Task to complete –
Copy out, from the data below, each line in which the word "referrerpolicy" occurs.

Material for this task –

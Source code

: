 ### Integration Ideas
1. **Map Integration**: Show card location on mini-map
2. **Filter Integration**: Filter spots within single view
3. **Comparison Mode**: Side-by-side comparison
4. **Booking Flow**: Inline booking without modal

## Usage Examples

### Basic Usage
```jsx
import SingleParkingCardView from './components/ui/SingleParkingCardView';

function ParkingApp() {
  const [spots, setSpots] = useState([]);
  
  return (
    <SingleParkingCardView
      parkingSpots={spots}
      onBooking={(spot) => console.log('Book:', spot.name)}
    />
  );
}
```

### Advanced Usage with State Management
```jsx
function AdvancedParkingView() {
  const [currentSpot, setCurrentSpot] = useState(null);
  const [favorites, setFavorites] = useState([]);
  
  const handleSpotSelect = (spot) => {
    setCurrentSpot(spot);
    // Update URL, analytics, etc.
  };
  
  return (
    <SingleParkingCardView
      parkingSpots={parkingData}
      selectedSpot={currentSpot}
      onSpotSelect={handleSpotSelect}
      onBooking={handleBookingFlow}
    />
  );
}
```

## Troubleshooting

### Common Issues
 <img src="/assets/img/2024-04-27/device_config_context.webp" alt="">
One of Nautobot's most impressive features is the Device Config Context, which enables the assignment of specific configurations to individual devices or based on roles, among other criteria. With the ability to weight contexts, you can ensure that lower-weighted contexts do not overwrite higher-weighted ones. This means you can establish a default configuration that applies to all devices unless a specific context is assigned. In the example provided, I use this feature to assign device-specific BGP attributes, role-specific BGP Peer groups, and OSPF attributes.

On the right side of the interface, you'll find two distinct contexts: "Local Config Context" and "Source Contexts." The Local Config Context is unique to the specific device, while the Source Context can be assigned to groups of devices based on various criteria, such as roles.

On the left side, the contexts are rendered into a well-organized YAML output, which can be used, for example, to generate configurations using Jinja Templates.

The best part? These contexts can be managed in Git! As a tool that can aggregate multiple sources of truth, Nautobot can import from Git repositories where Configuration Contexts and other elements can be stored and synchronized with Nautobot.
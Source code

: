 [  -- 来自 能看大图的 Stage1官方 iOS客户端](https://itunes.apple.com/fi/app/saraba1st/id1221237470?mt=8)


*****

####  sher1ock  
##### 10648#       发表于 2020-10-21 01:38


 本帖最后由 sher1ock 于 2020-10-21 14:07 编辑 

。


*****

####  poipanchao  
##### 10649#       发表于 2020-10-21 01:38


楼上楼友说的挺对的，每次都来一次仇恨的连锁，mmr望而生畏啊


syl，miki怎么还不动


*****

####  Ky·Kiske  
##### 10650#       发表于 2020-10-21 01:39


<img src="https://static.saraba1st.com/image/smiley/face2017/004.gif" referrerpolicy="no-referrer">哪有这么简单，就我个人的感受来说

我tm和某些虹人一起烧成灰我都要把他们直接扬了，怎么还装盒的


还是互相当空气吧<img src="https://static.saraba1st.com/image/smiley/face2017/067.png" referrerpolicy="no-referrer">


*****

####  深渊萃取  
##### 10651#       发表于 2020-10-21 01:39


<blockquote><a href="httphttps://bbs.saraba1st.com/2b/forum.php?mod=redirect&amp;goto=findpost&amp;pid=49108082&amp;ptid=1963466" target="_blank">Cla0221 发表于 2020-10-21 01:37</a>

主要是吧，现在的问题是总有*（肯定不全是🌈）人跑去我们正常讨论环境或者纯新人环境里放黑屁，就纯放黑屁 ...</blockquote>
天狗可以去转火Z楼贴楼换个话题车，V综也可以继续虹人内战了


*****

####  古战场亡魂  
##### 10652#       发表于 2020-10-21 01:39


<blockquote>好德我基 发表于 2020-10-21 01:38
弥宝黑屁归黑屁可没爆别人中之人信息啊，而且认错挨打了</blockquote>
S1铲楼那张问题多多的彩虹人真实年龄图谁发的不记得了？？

Answer to the problem –
<img src="https://static.saraba1st.com/image/smiley/face2017/004.gif" referrerpolicy="no-referrer">哪有这么简单，就我个人的感受来说
还是互相当空气吧<img src="https://static.saraba1st.com/image/smiley/face2017/067.png" referrerpolicy="no-referrer">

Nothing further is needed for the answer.